For many organisations, the return on AI investment is proving difficult to quantify – and even harder to justify – given the current pricing structure of most hyperscale cloud providers. 

One major contributor is egress pricing: the fees charged to move data out of a provider’s cloud.  

These charges, often overlooked at the contract stage, can become a persistent drag on performance and cost planning.  

Businesses accustomed to evaluating IT spend in terms of productivity or efficiency now find themselves facing charges they cannot easily model or recover. 

The logical response might appear to be switching providers. But in practice, vendor lock-in, contract length, and architectural complexity make this move costly and slow.  

Vendor Lock-In Limits Flexibility and Raises Cloud Migration Risks 

Many cloud contracts are structured around three-year terms, with technical integration that ties core systems to the provider’s proprietary technologies.  

Migration introduces operational risk, and the cost of re-engineering infrastructure often outweighs the anticipated benefits. 

In reality, vendor lock-in is not just a contractual problem: it includes data lock-in, where the scale and complexity of transferring large datasets becomes prohibitive, and architectural lock-in, in which the organisation’s systems are deeply embedded in a specific provider’s ecosystem.  

Once all three constraints are in place, strategic mobility is almost impossible. 

How to Reclaim Control Over AI Investment 

Despite these challenges, there are viable alternatives. Companies can avoid lock-in by planning workload portability early, selecting providers that offer open architectures, and reducing exposure to high egress fees.  

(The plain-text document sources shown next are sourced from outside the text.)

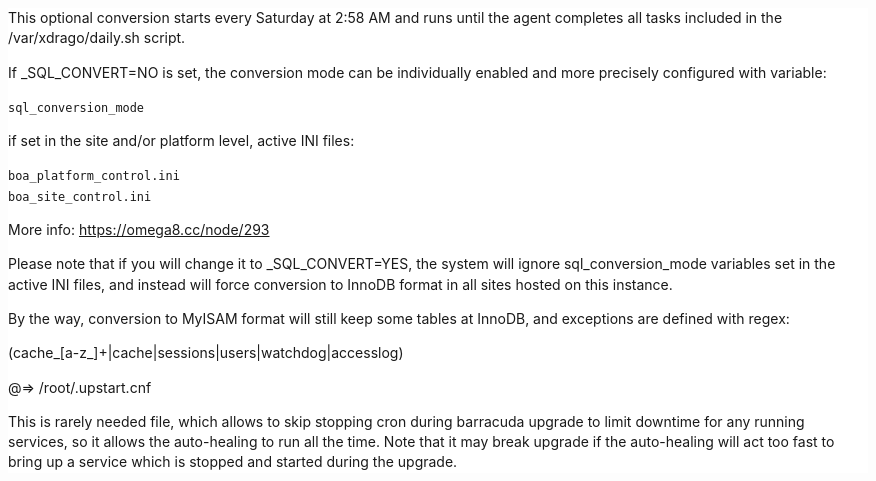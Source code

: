   This optional conversion starts every Saturday at 2:58 AM and runs until
  the agent completes all tasks included in the /var/xdrago/daily.sh script.

  If _SQL_CONVERT=NO is set, the conversion mode can be individually enabled
  and more precisely configured with variable:

    sql_conversion_mode

  if set in the site and/or platform level, active INI files:

    boa_platform_control.ini
    boa_site_control.ini

  More info: https://omega8.cc/node/293

  Please note that if you will change it to _SQL_CONVERT=YES, the system will
  ignore sql_conversion_mode variables set in the active INI files, and instead
  will force conversion to InnoDB format in all sites hosted on this instance.

  By the way, conversion to MyISAM format will still keep some tables at InnoDB,
  and exceptions are defined with regex:

  (cache_[a-z_]+|cache|sessions|users|watchdog|accesslog)

 @=> /root/.upstart.cnf

  This is rarely needed file, which allows to skip stopping cron during
  barracuda upgrade to limit downtime for any running services, so it allows
  the auto-healing to run all the time. Note that it may break upgrade
  if the auto-healing will act too fast to bring up a service which is
  stopped and started during the upgrade.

Choosing a vendor that enables more flexible data movement and supports distributed computing models can help restore control over both performance and cost. 

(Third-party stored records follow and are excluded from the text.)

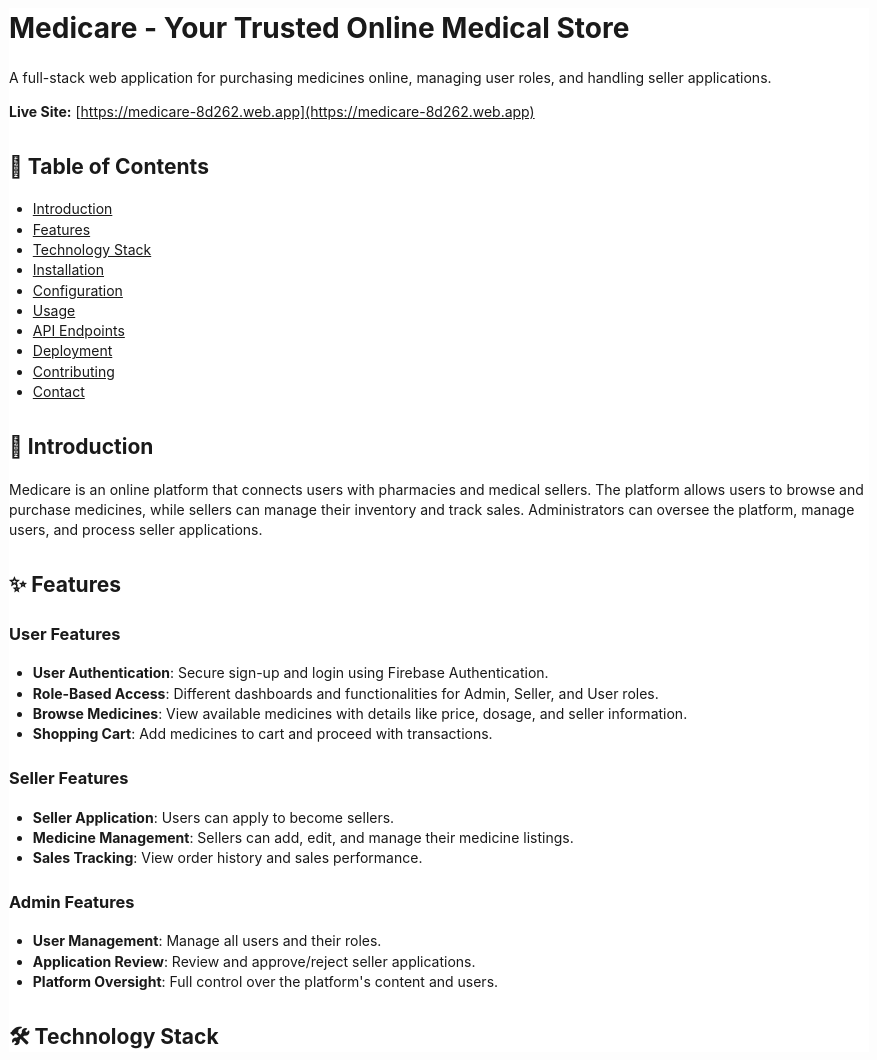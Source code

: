 # Medicare - Your Trusted Online Medical Store

A full-stack web application for purchasing medicines online, managing user roles, and handling seller applications.

**Live Site:** [https://medicare-8d262.web.app](https://medicare-8d262.web.app)

## 📖 Table of Contents

- [Introduction](#introduction)
- [Features](#features)
- [Technology Stack](#technology-stack)
- [Installation](#installation)
- [Configuration](#configuration)
- [Usage](#usage)
- [API Endpoints](#api-endpoints)
- [Deployment](#deployment)
- [Contributing](#contributing)
- [Contact](#contact)

## 🚀 Introduction

Medicare is an online platform that connects users with pharmacies and medical sellers. The platform allows users to browse and purchase medicines, while sellers can manage their inventory and track sales. Administrators can oversee the platform, manage users, and process seller applications.

## ✨ Features

### User Features
- **User Authentication**: Secure sign-up and login using Firebase Authentication.
- **Role-Based Access**: Different dashboards and functionalities for Admin, Seller, and User roles.
- **Browse Medicines**: View available medicines with details like price, dosage, and seller information.
- **Shopping Cart**: Add medicines to cart and proceed with transactions.

### Seller Features
- **Seller Application**: Users can apply to become sellers.
- **Medicine Management**: Sellers can add, edit, and manage their medicine listings.
- **Sales Tracking**: View order history and sales performance.

### Admin Features
- **User Management**: Manage all users and their roles.
- **Application Review**: Review and approve/reject seller applications.
- **Platform Oversight**: Full control over the platform's content and users.

## 🛠 Technology Stack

Edge computing, in particular, offers a path forward – rather than scaling AI vertically through larger centralised resources, edge architectures scale horizontally, placing AI workloads closer to where data is generated and decisions are made.  

This approach reduces latency, lowers bandwidth consumption, and makes real-time responsiveness possible at scale.  

Dynamic Cloud Models Enable Flexible, Cost-Effective Workload Deployment 

Crucially, it also allows businesses to shift from fixed infrastructure commitments to a more dynamic and adaptive model. 

The key is to match each workload with the environment best suited to its operational and financial requirements.  

This means looking beyond traditional hyperscaler models and moving toward providers who support edge-native deployment and cost transparency as a standard, not a premium. 

Building a Sustainable Future for AI 

The opportunity for AI remains immense, but it will not be realised through legacy infrastructure alone. 

 Businesses need a fundamentally different relationship with their cloud providers: one built on open standards, measurable outcomes, and architectural flexibility. 

By aligning investment strategy with a more distributed, edge-oriented cloud model, companies can reduce vendor dependency, regain budget control, and advance AI initiatives without compromise. 

The next phase of cloud computing will not be defined by scale alone, but by adaptability, efficiency, and strategic alignment – those who make that shift early will be in the strongest position to lead.